Definition
Users must give informed and unambiguous consent and receive clear information about cookies, including processing purposes and data controller identity, according to the law.
Excerpt
Any subscriber or user of an electronic communications service must be informed in a clear and comprehensive manner, unless he has been informed in advance, by the controller or his representative of:
1. The purpose of any action to access, by electronic transmission, information already stored in his/her electronic communications terminal equipment, or to record information in such equipment;
2. The means at his/her disposal to oppose it.
Such access or registration may only take place if the subscriber or user person has expressed, after having received this information, his/her consent, which may result from appropriate parameters of his/her connection device or any other device under his control.
These provisions shall not apply if access to information stored in the user’s terminal equipment or registration of information in the user’s terminal equipment:
1. either has the exclusive purpose of allowing or facilitating communication by electronic means, or
2. is strictly necessary for the provision of an online communication service at the express request of the user.
Related cases
Google LLC and Google Ireland Limited required users to go through several steps to refuse cookies, and for not providing a “refuse all” button in the first layer of the cookie notice.
TikTok was fined by the French DPA for implementing advertising identifiers without consent and for having an insufficiently informative cookie banner.
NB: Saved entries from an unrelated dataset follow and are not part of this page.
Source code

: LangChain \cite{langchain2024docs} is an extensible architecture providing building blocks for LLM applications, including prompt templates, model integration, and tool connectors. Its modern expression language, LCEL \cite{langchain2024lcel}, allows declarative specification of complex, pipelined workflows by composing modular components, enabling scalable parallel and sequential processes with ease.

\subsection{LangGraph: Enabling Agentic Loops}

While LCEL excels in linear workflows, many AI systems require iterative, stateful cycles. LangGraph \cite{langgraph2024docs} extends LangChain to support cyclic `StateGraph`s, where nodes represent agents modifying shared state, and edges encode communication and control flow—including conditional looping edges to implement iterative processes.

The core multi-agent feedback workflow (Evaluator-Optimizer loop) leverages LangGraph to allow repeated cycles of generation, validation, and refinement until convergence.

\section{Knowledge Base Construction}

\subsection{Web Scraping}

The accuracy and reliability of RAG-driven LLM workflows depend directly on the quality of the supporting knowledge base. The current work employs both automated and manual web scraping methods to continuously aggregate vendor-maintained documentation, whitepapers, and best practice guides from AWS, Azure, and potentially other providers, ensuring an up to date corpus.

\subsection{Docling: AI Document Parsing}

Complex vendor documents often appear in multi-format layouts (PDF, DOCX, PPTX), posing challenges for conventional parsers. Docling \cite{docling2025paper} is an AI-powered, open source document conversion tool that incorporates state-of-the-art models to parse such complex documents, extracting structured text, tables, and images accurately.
The banner allowed users to accept all cookies with one click, making it difficult to refuse them, and some advertising cookies were placed even if a user did not consent.
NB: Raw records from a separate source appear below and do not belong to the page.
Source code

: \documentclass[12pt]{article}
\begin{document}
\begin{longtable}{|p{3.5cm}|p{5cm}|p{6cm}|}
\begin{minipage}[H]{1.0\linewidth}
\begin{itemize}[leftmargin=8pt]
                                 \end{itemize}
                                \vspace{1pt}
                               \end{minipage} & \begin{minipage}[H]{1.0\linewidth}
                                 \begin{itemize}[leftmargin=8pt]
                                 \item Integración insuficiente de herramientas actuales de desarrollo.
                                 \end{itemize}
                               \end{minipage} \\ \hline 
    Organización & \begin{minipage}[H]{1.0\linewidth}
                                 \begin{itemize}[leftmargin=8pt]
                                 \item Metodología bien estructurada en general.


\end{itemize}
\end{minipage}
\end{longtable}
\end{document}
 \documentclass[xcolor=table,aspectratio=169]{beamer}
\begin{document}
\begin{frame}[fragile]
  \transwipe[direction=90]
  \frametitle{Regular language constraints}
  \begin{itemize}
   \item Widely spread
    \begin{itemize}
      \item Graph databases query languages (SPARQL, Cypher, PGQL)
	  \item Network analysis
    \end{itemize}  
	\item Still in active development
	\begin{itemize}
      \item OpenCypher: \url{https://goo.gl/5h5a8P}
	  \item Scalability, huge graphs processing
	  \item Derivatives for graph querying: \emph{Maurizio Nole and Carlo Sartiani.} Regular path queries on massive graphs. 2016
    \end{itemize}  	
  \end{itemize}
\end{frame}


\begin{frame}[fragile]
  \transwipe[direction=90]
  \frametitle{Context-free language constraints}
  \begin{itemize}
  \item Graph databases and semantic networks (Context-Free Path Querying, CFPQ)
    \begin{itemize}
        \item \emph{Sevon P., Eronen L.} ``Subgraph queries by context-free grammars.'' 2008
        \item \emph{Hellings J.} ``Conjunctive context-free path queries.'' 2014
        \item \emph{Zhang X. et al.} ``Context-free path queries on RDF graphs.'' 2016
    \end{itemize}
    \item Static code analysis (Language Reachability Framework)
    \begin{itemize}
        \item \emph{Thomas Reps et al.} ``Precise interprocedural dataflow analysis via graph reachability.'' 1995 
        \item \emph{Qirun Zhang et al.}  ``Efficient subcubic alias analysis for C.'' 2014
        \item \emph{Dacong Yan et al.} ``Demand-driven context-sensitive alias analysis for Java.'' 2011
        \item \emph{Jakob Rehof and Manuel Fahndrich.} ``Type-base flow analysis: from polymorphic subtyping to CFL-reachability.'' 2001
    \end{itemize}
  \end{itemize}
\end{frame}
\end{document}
VOODOO was fined by the French DPA for not obtaining user consent for personalized advertising and for providing false information about user tracking behavior. Users were presented with a misleading choice of accepting or declining tracking, followed by a second window requiring acceptance of the provider's data protection policy.
SOCIETE DU FIGARO was held responsible for allowing partners to deposit cookies on user terminals for advertising purposes without obtaining their consent or action. The company failed to provide users with effective means to refuse the deposit of cookies for advertising purposes, despite expressing their desire to do so.
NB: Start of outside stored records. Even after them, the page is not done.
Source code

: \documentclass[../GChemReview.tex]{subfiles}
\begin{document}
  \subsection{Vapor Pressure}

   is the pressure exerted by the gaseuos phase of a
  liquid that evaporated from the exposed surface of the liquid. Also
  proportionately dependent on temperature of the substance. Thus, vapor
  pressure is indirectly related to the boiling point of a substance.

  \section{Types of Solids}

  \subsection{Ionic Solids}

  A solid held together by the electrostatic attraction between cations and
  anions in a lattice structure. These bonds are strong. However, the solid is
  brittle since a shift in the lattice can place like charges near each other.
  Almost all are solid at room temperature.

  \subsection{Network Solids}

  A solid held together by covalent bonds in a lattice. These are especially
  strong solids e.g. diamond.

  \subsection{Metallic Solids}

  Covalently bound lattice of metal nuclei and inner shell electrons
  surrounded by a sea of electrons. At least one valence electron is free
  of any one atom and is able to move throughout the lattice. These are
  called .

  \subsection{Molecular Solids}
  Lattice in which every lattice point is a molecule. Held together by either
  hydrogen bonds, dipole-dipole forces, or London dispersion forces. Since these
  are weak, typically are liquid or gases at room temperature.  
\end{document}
The French DPA found Facebook guilty for making it more complex for users to refuse cookies than to accept them, and for not providing users with clear information on refusal of cookies.
CNIL found Amazon guilty of depositing cookies without prior consent and the failure to inform users about depositing cookie or the means to refuse them.
The French DPA fined Microsoft for installing non-essential cookies without valid consent and making refusal of cookies harder than accepting them by placing them on a second layer.
The French DPA fined Apple for implementing the ‘personalised ads’ setting as default without prior consent and making it hard to change the setting by involving multiple steps.